◆ **What is being asked**
All lines with the word "findpost" are to be found and copied from the listing.

::::::::::

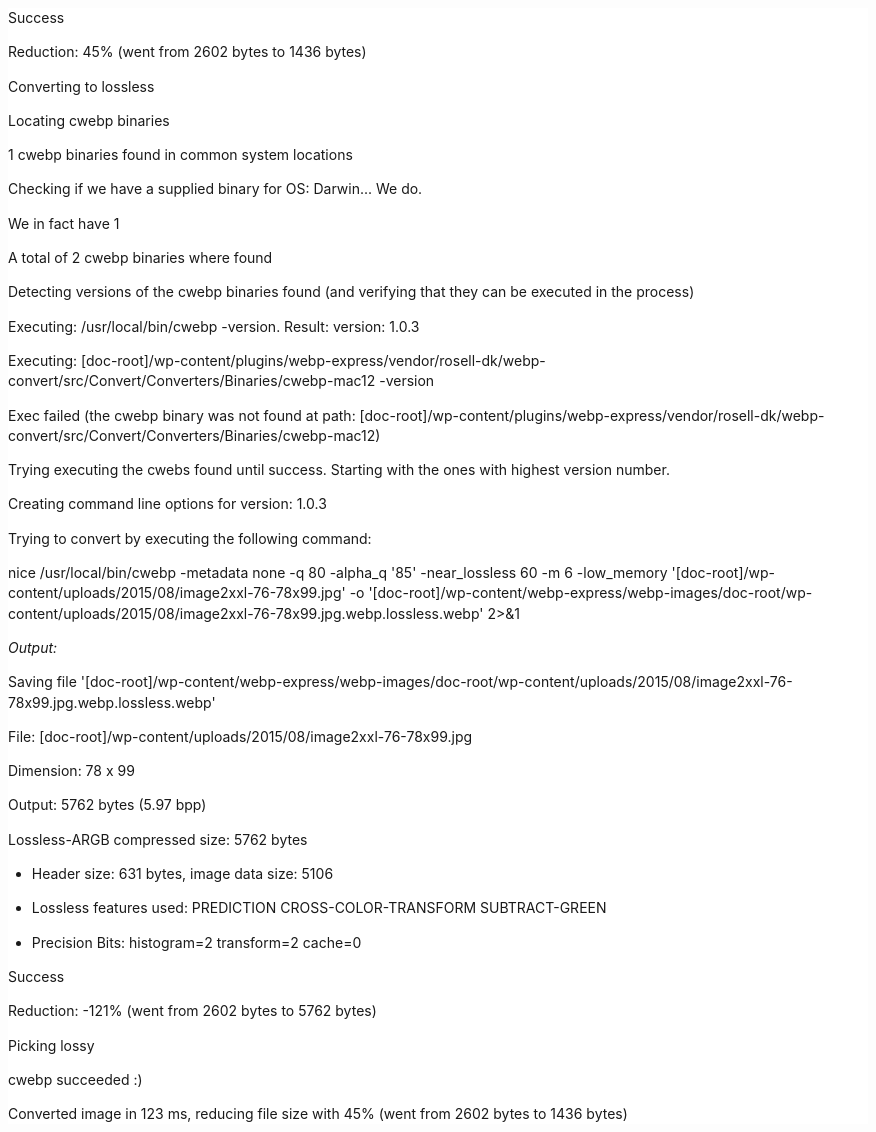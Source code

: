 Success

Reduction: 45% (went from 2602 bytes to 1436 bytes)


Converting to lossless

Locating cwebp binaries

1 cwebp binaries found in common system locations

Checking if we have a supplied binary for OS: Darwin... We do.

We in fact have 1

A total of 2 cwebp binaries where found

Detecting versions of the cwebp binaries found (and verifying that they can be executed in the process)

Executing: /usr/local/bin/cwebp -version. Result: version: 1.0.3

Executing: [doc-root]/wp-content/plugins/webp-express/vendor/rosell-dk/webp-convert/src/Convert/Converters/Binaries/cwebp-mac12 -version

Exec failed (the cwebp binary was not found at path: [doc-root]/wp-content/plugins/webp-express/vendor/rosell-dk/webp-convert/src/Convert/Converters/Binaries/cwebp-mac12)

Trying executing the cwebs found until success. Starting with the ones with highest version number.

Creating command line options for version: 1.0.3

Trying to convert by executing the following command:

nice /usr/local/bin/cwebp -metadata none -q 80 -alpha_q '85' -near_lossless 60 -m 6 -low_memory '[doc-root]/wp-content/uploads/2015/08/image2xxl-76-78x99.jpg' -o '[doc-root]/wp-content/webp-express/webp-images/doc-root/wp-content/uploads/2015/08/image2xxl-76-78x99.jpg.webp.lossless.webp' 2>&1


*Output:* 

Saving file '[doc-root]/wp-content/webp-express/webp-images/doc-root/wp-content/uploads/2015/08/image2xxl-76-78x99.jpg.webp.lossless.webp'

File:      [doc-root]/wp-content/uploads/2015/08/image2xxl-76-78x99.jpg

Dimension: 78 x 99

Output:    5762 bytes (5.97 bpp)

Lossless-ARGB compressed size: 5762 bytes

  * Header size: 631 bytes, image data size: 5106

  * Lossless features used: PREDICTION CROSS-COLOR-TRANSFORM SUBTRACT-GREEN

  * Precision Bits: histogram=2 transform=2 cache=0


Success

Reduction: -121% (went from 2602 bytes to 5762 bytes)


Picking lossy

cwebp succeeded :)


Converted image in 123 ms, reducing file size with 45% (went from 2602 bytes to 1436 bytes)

::::::::::

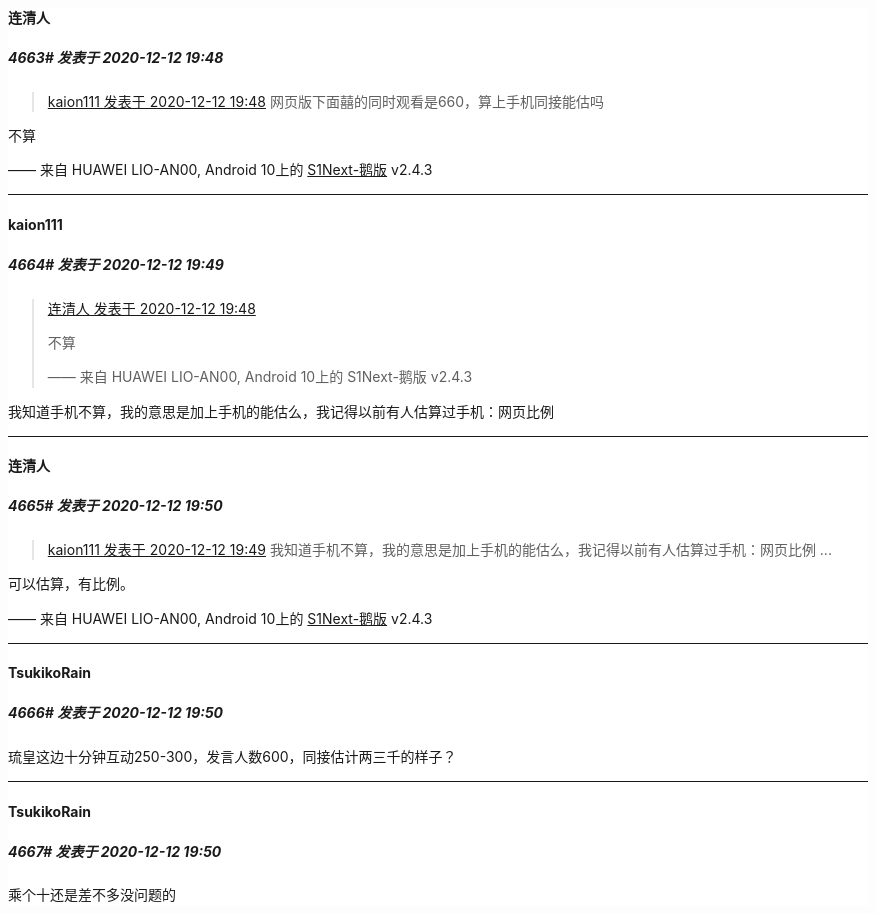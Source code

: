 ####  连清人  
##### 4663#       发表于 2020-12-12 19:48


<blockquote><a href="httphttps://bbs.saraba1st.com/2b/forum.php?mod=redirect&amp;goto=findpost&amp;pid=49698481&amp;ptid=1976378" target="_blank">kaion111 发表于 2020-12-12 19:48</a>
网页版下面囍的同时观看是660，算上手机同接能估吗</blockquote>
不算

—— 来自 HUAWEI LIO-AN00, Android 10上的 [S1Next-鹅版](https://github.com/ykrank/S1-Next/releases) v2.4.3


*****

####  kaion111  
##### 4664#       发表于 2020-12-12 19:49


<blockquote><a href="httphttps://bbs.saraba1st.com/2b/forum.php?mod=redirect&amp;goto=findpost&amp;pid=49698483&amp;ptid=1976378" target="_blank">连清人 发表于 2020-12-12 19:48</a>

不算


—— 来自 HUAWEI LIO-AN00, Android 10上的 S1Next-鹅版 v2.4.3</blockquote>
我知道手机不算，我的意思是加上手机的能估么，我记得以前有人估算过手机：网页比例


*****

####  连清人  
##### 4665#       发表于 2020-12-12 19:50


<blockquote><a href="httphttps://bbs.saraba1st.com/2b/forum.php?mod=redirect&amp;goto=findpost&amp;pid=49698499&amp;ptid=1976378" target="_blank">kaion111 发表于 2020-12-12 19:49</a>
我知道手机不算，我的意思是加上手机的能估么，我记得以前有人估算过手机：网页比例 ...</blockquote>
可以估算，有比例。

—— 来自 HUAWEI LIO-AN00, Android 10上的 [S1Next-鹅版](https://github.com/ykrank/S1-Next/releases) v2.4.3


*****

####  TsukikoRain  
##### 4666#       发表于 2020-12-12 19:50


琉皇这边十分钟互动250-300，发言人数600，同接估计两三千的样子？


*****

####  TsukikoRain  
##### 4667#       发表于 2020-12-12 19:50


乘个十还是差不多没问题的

::::::::::

◆ **Answer to the problem**
<blockquote><a href="httphttps://bbs.saraba1st.com/2b/forum.php?mod=redirect&amp;goto=findpost&amp;pid=49698481&amp;ptid=1976378" target="_blank">kaion111 发表于 2020-12-12 19:48</a>
<blockquote><a href="httphttps://bbs.saraba1st.com/2b/forum.php?mod=redirect&amp;goto=findpost&amp;pid=49698483&amp;ptid=1976378" target="_blank">连清人 发表于 2020-12-12 19:48</a>
<blockquote><a href="httphttps://bbs.saraba1st.com/2b/forum.php?mod=redirect&amp;goto=findpost&amp;pid=49698499&amp;ptid=1976378" target="_blank">kaion111 发表于 2020-12-12 19:49</a>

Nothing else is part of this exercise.